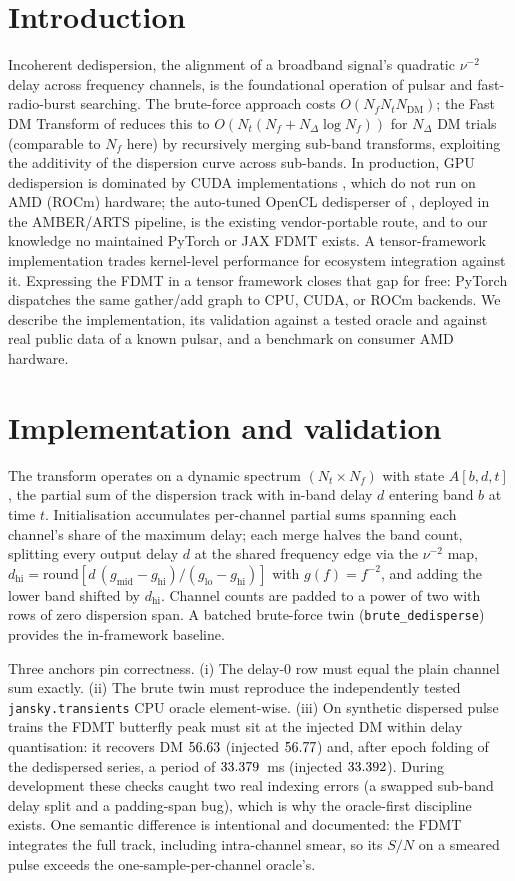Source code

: \documentclass[twocolumn]{aastex631}
\newcommand{\code}[1]{\texttt{#1}}
\begin{document}
\section{Introduction}
Incoherent dedispersion, the alignment of a broadband signal's quadratic $\nu^{-2}$ delay
across frequency channels, is the foundational operation of pulsar and fast-radio-burst
searching. The
brute-force approach costs $O(N_f N_t N_\mathrm{DM})$; the Fast DM Transform of
\citet{zackayofek2017} reduces this to $O(N_t(N_f + N_\Delta \log N_f))$ for $N_\Delta$ DM trials (comparable to $N_f$ here) by recursively merging sub-band
transforms, exploiting the additivity of the dispersion curve across sub-bands. In production, GPU
dedispersion is dominated by CUDA implementations \citep[e.g.\ \code{dedisp};][]{barsdell2012},
which do not run on AMD (ROCm) hardware; the auto-tuned OpenCL dedisperser of
\citet{sclocco2016}, deployed in the AMBER/ARTS pipeline, is the existing vendor-portable
route, and to our knowledge no maintained PyTorch or JAX FDMT exists. A tensor-framework
implementation trades kernel-level performance for ecosystem integration against it. Expressing the FDMT in a tensor framework closes that gap for free: PyTorch dispatches the
same gather/add graph to CPU, CUDA, or ROCm backends. We describe the implementation, its
validation against a tested oracle and against real public data of a known pulsar, and a
benchmark on consumer AMD hardware.

\section{Implementation and validation}
The transform operates on a dynamic spectrum $(N_t \times N_f)$ with state $A[b, d, t]$, the
partial sum of the dispersion track with in-band delay $d$ entering band $b$ at time $t$.
Initialisation accumulates per-channel partial sums spanning each channel's share of the maximum
delay; each merge halves the band count, splitting every output delay $d$ at the shared frequency
edge via the $\nu^{-2}$ map, $d_\mathrm{hi} = \mathrm{round}[d\,(g_\mathrm{mid} -
g_\mathrm{hi})/(g_\mathrm{lo} - g_\mathrm{hi})]$ with $g(f)=f^{-2}$, and adding the lower band
shifted by $d_\mathrm{hi}$. Channel counts are padded to a power of two with rows of zero
dispersion span. A batched brute-force twin (\code{brute\_dedisperse}) provides the in-framework
baseline.

Three anchors pin correctness. (i) The delay-0 row must equal the plain channel sum exactly.
(ii) The brute twin must reproduce the independently tested \code{jansky.transients} CPU oracle
element-wise. (iii) On synthetic dispersed pulse trains the FDMT butterfly peak must sit at the
injected DM within delay quantisation: it recovers DM $\spRecDm$ (injected $\spTrueDm$) and,
after epoch folding of the dedispersed series, a period of $\spRecP$~ms (injected $\spTrueP$). During
development these checks caught two real indexing errors (a swapped sub-band delay split and a
padding-span bug), which is why the oracle-first discipline exists. One semantic difference is
intentional and documented: the FDMT integrates the full track, including intra-channel
smear, so its $S/N$ on a smeared pulse exceeds the one-sample-per-channel oracle's.
\end{document}
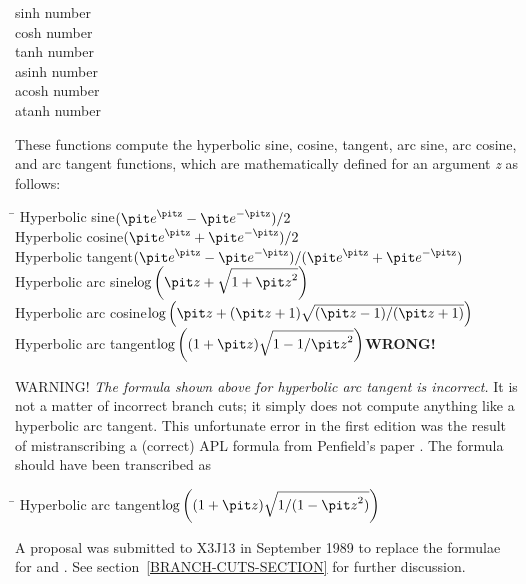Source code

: \begin{defun}[Function]
sinh number \\
cosh number \\
tanh number \\
asinh number \\
acosh number \\
atanh number

\begin{obsolete}\noindent
These functions compute the hyperbolic sine, cosine, tangent,
arc sine, arc cosine, and arc tangent functions, which are mathematically
defined for an argument {\it z} as follows:

\begin{tabbing}
\hskip 10pc\=\kill
Hyperbolic sine\>\( ({\it e}^{\hbox{\scriptsize\it z}}-{\it e}^{-\hbox{\scriptsize\it z}})/2 \) \\
Hyperbolic cosine\>\( ({\it e}^{\hbox{\scriptsize\it z}}+{\it e}^{-\hbox{\scriptsize\it z}})/2 \) \\
Hyperbolic tangent\>\( ({\it e}^{\hbox{\scriptsize\it z}}-{\it e}^{-\hbox{\scriptsize\it z}})/({\it e}^{\hbox{\scriptsize\it z}}+{\it e}^{-\hbox{\scriptsize\it z}}) \) \\[2pt]
Hyperbolic arc sine\>\( \log \left({\it z}+\sqrt{1+{\it z}^2}\right) \) \\[2pt]
Hyperbolic arc cosine\>\( \log \left({\it z}+({\it z}+1)\sqrt{({\it z}-1)/({\it z}+1)}\right) \) \\[2pt]
Hyperbolic arc tangent\>\( \log \left((1+{\it z})\sqrt{1-1/{\it z}^2}\right) \)\`{\bf WRONG!}
\end{tabbing}
\end{obsolete}

\begin{newer}
WARNING!  {\it The formula shown above for hyperbolic arc tangent is incorrect.}
It is not a matter of incorrect branch cuts; it simply does not compute anything
like a hyperbolic arc tangent.  This unfortunate error in the first edition
was the result of mistranscribing a (correct) APL formula from Penfield's paper
\cite{APL-BRANCH-CUTS}.  The formula should have been transcribed as
\begin{tabbing}
\hskip 10pc\=\kill
Hyperbolic arc tangent\>\( \log \left((1+{\it z})\sqrt{1/(1-{\it z}^2)}\right) \)
\end{tabbing}
A proposal was submitted to X3J13 in September 1989 to replace the
formulae for  and .
See section~\ref{BRANCH-CUTS-SECTION} for further discussion.
\end{newer}


\end{defun}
____________
About this exercise
Scan the material above for lines holding the string "cosine" and copy those lines.

Exercise result
These functions compute the hyperbolic sine, cosine, tangent,
arc sine, arc cosine, and arc tangent functions, which are mathematically
Hyperbolic cosine\>\( ({\it e}^{\hbox{\scriptsize\it z}}+{\it e}^{-\hbox{\scriptsize\it z}})/2 \) \\
Hyperbolic arc cosine\>\( \log \left({\it z}+({\it z}+1)\sqrt{({\it z}-1)/({\it z}+1)}\right) \) \\[2pt]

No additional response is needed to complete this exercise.